____ Task input

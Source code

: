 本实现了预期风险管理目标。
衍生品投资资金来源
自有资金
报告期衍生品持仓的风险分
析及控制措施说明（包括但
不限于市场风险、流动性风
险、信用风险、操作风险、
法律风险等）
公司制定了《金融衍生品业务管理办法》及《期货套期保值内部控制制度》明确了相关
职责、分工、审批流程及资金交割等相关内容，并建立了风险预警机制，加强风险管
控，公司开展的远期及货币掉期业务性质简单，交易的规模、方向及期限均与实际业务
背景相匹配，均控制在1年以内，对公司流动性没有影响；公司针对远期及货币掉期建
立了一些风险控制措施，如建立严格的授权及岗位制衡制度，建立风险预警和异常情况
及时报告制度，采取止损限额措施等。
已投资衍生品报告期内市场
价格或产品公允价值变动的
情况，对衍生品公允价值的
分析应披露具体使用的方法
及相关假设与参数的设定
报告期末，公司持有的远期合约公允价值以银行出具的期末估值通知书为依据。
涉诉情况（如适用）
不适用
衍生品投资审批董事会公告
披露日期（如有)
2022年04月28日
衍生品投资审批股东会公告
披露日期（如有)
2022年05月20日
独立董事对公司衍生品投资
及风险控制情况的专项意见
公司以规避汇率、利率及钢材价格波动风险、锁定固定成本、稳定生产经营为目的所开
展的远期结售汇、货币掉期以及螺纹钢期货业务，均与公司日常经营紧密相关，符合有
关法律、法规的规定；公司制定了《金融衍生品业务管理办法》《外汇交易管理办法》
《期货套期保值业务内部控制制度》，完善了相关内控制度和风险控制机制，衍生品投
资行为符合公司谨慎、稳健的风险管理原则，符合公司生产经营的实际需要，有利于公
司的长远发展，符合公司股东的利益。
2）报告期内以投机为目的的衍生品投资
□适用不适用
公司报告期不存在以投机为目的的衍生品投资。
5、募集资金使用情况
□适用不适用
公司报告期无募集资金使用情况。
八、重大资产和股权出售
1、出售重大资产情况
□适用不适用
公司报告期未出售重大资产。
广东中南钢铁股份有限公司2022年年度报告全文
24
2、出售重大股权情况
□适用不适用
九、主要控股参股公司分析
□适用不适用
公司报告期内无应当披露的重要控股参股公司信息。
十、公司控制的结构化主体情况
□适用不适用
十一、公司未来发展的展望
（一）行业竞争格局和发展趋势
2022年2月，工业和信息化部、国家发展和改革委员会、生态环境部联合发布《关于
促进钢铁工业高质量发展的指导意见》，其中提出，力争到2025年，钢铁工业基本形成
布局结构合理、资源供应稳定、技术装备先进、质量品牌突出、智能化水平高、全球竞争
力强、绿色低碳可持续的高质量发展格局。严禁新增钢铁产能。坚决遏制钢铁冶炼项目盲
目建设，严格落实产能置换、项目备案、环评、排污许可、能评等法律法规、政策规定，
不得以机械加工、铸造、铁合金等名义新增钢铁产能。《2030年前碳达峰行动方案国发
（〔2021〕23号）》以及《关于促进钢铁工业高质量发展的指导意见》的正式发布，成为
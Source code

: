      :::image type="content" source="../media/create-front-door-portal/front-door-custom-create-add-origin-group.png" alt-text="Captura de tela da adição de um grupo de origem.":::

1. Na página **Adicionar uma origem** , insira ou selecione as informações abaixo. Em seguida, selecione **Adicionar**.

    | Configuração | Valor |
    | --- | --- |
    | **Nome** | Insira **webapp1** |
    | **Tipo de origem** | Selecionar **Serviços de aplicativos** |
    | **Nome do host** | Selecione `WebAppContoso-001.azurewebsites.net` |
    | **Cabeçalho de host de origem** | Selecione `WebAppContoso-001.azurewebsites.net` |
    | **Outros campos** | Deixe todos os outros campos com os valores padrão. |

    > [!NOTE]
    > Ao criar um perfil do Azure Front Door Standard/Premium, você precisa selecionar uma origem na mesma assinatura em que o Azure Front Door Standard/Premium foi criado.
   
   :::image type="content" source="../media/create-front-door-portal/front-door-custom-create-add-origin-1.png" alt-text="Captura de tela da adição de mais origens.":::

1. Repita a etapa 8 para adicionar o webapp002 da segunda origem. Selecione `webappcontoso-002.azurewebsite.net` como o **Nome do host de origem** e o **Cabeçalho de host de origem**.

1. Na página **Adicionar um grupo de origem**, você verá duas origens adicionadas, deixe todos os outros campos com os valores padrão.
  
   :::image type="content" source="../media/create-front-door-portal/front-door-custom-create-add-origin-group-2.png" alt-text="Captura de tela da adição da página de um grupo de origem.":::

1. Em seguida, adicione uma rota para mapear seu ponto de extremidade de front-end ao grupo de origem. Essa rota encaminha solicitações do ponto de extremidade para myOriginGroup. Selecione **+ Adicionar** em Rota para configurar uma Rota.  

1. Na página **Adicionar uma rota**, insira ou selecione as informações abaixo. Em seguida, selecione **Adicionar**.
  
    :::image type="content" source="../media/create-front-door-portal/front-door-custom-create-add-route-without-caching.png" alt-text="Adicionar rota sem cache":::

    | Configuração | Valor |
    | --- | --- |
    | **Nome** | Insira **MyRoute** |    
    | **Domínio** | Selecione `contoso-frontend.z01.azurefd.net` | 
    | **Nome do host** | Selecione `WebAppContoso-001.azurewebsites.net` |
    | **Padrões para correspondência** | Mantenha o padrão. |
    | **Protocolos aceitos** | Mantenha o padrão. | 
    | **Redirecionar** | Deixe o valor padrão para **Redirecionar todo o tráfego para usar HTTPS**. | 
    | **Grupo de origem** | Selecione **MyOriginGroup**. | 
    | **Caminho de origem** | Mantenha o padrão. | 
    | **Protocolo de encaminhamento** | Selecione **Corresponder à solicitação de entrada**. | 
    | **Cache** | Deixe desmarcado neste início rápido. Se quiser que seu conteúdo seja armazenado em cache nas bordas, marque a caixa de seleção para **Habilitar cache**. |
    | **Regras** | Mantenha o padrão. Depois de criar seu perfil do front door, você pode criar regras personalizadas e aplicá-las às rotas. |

________

Problem details
Every line above must be repeated exactly as it appears.

Exercise response
Source code

: 本实现了预期风险管理目标。
衍生品投资资金来源
自有资金
报告期衍生品持仓的风险分
析及控制措施说明（包括但
不限于市场风险、流动性风
险、信用风险、操作风险、
法律风险等）
公司制定了《金融衍生品业务管理办法》及《期货套期保值内部控制制度》明确了相关
职责、分工、审批流程及资金交割等相关内容，并建立了风险预警机制，加强风险管
控，公司开展的远期及货币掉期业务性质简单，交易的规模、方向及期限均与实际业务
背景相匹配，均控制在1年以内，对公司流动性没有影响；公司针对远期及货币掉期建
立了一些风险控制措施，如建立严格的授权及岗位制衡制度，建立风险预警和异常情况
及时报告制度，采取止损限额措施等。
已投资衍生品报告期内市场
价格或产品公允价值变动的
情况，对衍生品公允价值的
分析应披露具体使用的方法
及相关假设与参数的设定
报告期末，公司持有的远期合约公允价值以银行出具的期末估值通知书为依据。
涉诉情况（如适用）
不适用
衍生品投资审批董事会公告
披露日期（如有)
2022年04月28日
衍生品投资审批股东会公告
披露日期（如有)
2022年05月20日
独立董事对公司衍生品投资
及风险控制情况的专项意见
公司以规避汇率、利率及钢材价格波动风险、锁定固定成本、稳定生产经营为目的所开
展的远期结售汇、货币掉期以及螺纹钢期货业务，均与公司日常经营紧密相关，符合有
关法律、法规的规定；公司制定了《金融衍生品业务管理办法》《外汇交易管理办法》
《期货套期保值业务内部控制制度》，完善了相关内控制度和风险控制机制，衍生品投
资行为符合公司谨慎、稳健的风险管理原则，符合公司生产经营的实际需要，有利于公
司的长远发展，符合公司股东的利益。
2）报告期内以投机为目的的衍生品投资
□适用不适用
公司报告期不存在以投机为目的的衍生品投资。
5、募集资金使用情况
□适用不适用
公司报告期无募集资金使用情况。
八、重大资产和股权出售
1、出售重大资产情况
□适用不适用
公司报告期未出售重大资产。
广东中南钢铁股份有限公司2022年年度报告全文
24
2、出售重大股权情况
□适用不适用
九、主要控股参股公司分析
□适用不适用
公司报告期内无应当披露的重要控股参股公司信息。
十、公司控制的结构化主体情况
□适用不适用
十一、公司未来发展的展望
（一）行业竞争格局和发展趋势
2022年2月，工业和信息化部、国家发展和改革委员会、生态环境部联合发布《关于
促进钢铁工业高质量发展的指导意见》，其中提出，力争到2025年，钢铁工业基本形成
布局结构合理、资源供应稳定、技术装备先进、质量品牌突出、智能化水平高、全球竞争
力强、绿色低碳可持续的高质量发展格局。严禁新增钢铁产能。坚决遏制钢铁冶炼项目盲
目建设，严格落实产能置换、项目备案、环评、排污许可、能评等法律法规、政策规定，
不得以机械加工、铸造、铁合金等名义新增钢铁产能。《2030年前碳达峰行动方案国发
（〔2021〕23号）》以及《关于促进钢铁工业高质量发展的指导意见》的正式发布，成为
Source code

:      :::image type="content" source="../media/create-front-door-portal/front-door-custom-create-add-origin-group.png" alt-text="Captura de tela da adição de um grupo de origem.":::

1. Na página **Adicionar uma origem** , insira ou selecione as informações abaixo. Em seguida, selecione **Adicionar**.

    | Configuração | Valor |
    | --- | --- |
    | **Nome** | Insira **webapp1** |
    | **Tipo de origem** | Selecionar **Serviços de aplicativos** |
    | **Nome do host** | Selecione `WebAppContoso-001.azurewebsites.net` |
    | **Cabeçalho de host de origem** | Selecione `WebAppContoso-001.azurewebsites.net` |
    | **Outros campos** | Deixe todos os outros campos com os valores padrão. |

    > [!NOTE]
    > Ao criar um perfil do Azure Front Door Standard/Premium, você precisa selecionar uma origem na mesma assinatura em que o Azure Front Door Standard/Premium foi criado.
   
   :::image type="content" source="../media/create-front-door-portal/front-door-custom-create-add-origin-1.png" alt-text="Captura de tela da adição de mais origens.":::

1. Repita a etapa 8 para adicionar o webapp002 da segunda origem. Selecione `webappcontoso-002.azurewebsite.net` como o **Nome do host de origem** e o **Cabeçalho de host de origem**.

1. Na página **Adicionar um grupo de origem**, você verá duas origens adicionadas, deixe todos os outros campos com os valores padrão.
  
   :::image type="content" source="../media/create-front-door-portal/front-door-custom-create-add-origin-group-2.png" alt-text="Captura de tela da adição da página de um grupo de origem.":::

1. Em seguida, adicione uma rota para mapear seu ponto de extremidade de front-end ao grupo de origem. Essa rota encaminha solicitações do ponto de extremidade para myOriginGroup. Selecione **+ Adicionar** em Rota para configurar uma Rota.  

1. Na página **Adicionar uma rota**, insira ou selecione as informações abaixo. Em seguida, selecione **Adicionar**.
  
    :::image type="content" source="../media/create-front-door-portal/front-door-custom-create-add-route-without-caching.png" alt-text="Adicionar rota sem cache":::

    | Configuração | Valor |
    | --- | --- |
    | **Nome** | Insira **MyRoute** |    
    | **Domínio** | Selecione `contoso-frontend.z01.azurefd.net` | 
    | **Nome do host** | Selecione `WebAppContoso-001.azurewebsites.net` |
    | **Padrões para correspondência** | Mantenha o padrão. |
    | **Protocolos aceitos** | Mantenha o padrão. | 
    | **Redirecionar** | Deixe o valor padrão para **Redirecionar todo o tráfego para usar HTTPS**. | 
    | **Grupo de origem** | Selecione **MyOriginGroup**. | 
    | **Caminho de origem** | Mantenha o padrão. | 
    | **Protocolo de encaminhamento** | Selecione **Corresponder à solicitação de entrada**. | 
    | **Cache** | Deixe desmarcado neste início rápido. Se quiser que seu conteúdo seja armazenado em cache nas bordas, marque a caixa de seleção para **Habilitar cache**. |
    | **Regras** | Mantenha o padrão. Depois de criar seu perfil do front door, você pode criar regras personalizadas e aplicá-las às rotas. |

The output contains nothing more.